Task statement :: Repeat verbatim, and only, the lines of the data below, beginning at the line that contains "and develop software" and stopping after the line that contains "critical thinking skills.".

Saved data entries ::
══════
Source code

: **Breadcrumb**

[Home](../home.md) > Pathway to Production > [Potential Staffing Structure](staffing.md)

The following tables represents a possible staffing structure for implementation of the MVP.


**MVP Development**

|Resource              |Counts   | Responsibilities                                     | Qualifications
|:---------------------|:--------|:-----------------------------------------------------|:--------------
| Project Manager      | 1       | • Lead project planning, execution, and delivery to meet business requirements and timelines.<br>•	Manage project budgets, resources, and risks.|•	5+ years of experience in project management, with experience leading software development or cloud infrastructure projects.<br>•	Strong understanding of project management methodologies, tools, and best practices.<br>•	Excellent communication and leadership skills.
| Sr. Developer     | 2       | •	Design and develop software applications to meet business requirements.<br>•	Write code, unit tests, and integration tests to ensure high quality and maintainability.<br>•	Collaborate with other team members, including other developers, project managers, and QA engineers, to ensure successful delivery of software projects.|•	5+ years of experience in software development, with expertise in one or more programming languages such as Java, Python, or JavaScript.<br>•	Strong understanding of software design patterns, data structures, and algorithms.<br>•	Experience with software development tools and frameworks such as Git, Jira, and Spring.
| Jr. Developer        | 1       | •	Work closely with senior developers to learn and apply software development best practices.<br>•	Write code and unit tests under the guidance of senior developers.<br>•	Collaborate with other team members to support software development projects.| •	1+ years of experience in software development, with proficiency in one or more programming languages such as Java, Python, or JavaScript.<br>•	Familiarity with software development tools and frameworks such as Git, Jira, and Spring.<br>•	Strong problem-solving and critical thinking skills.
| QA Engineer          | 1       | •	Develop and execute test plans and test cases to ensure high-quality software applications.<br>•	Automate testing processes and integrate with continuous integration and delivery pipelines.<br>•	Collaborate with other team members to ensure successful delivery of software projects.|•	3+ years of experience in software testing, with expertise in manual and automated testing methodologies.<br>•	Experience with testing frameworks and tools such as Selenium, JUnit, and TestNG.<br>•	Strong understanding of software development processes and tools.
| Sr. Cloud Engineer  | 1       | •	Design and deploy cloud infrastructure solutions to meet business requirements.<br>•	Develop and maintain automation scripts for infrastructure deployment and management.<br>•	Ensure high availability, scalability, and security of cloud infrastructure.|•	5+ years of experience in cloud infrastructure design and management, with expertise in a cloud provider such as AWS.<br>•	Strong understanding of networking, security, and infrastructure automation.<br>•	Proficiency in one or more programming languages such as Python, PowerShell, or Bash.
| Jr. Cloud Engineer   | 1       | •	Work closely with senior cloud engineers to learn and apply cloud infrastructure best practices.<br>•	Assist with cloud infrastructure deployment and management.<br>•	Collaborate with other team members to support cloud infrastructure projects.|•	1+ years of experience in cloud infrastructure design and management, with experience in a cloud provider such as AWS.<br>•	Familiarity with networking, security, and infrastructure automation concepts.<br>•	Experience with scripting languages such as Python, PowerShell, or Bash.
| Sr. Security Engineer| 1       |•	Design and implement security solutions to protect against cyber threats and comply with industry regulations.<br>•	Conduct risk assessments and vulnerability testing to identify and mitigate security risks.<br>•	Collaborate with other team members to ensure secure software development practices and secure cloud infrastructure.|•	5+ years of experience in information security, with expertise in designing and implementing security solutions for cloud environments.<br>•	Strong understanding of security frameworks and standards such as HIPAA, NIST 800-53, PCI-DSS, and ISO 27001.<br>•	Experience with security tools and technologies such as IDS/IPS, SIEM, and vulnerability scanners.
══════
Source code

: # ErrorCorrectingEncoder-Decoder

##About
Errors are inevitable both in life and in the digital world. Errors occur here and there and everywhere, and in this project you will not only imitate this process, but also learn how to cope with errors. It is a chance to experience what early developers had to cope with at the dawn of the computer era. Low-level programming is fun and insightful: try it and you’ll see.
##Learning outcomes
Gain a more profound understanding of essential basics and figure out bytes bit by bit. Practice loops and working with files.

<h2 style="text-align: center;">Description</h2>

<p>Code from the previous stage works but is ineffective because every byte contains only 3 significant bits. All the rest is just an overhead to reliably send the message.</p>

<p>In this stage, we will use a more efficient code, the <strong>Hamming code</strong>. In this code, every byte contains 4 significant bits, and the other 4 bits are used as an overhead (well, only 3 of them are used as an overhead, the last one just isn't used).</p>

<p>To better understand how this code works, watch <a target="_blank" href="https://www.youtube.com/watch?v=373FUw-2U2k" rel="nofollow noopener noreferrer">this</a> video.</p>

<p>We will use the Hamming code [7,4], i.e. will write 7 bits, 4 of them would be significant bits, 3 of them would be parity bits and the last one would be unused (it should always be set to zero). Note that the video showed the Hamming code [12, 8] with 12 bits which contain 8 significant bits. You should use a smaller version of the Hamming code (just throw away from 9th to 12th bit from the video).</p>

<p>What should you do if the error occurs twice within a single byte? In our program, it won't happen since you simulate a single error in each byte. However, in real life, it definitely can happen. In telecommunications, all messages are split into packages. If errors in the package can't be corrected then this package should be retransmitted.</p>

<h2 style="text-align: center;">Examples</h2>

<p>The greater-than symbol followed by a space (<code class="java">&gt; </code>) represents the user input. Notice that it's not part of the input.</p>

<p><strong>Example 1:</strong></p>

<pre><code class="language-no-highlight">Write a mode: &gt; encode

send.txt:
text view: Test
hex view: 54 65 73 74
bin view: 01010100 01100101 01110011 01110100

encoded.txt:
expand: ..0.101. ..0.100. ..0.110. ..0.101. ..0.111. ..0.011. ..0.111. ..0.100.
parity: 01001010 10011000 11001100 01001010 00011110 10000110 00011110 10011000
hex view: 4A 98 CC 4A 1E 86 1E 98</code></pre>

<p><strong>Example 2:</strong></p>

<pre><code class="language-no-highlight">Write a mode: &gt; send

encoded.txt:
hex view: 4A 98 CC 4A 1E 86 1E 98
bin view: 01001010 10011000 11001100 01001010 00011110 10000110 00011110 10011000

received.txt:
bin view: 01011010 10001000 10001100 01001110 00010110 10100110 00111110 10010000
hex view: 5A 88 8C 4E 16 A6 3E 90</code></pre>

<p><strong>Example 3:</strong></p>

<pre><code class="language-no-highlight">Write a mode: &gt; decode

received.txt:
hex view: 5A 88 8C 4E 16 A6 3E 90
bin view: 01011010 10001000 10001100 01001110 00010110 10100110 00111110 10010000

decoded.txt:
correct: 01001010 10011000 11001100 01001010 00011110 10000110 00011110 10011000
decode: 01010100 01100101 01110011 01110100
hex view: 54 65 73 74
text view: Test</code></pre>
══════
Exercise response ::
| Sr. Developer     | 2       | •	Design and develop software applications to meet business requirements.<br>•	Write code, unit tests, and integration tests to ensure high quality and maintainability.<br>•	Collaborate with other team members, including other developers, project managers, and QA engineers, to ensure successful delivery of software projects.|•	5+ years of experience in software development, with expertise in one or more programming languages such as Java, Python, or JavaScript.<br>•	Strong understanding of software design patterns, data structures, and algorithms.<br>•	Experience with software development tools and frameworks such as Git, Jira, and Spring.
| Jr. Developer        | 1       | •	Work closely with senior developers to learn and apply software development best practices.<br>•	Write code and unit tests under the guidance of senior developers.<br>•	Collaborate with other team members to support software development projects.| •	1+ years of experience in software development, with proficiency in one or more programming languages such as Java, Python, or JavaScript.<br>•	Familiarity with software development tools and frameworks such as Git, Jira, and Spring.<br>•	Strong problem-solving and critical thinking skills.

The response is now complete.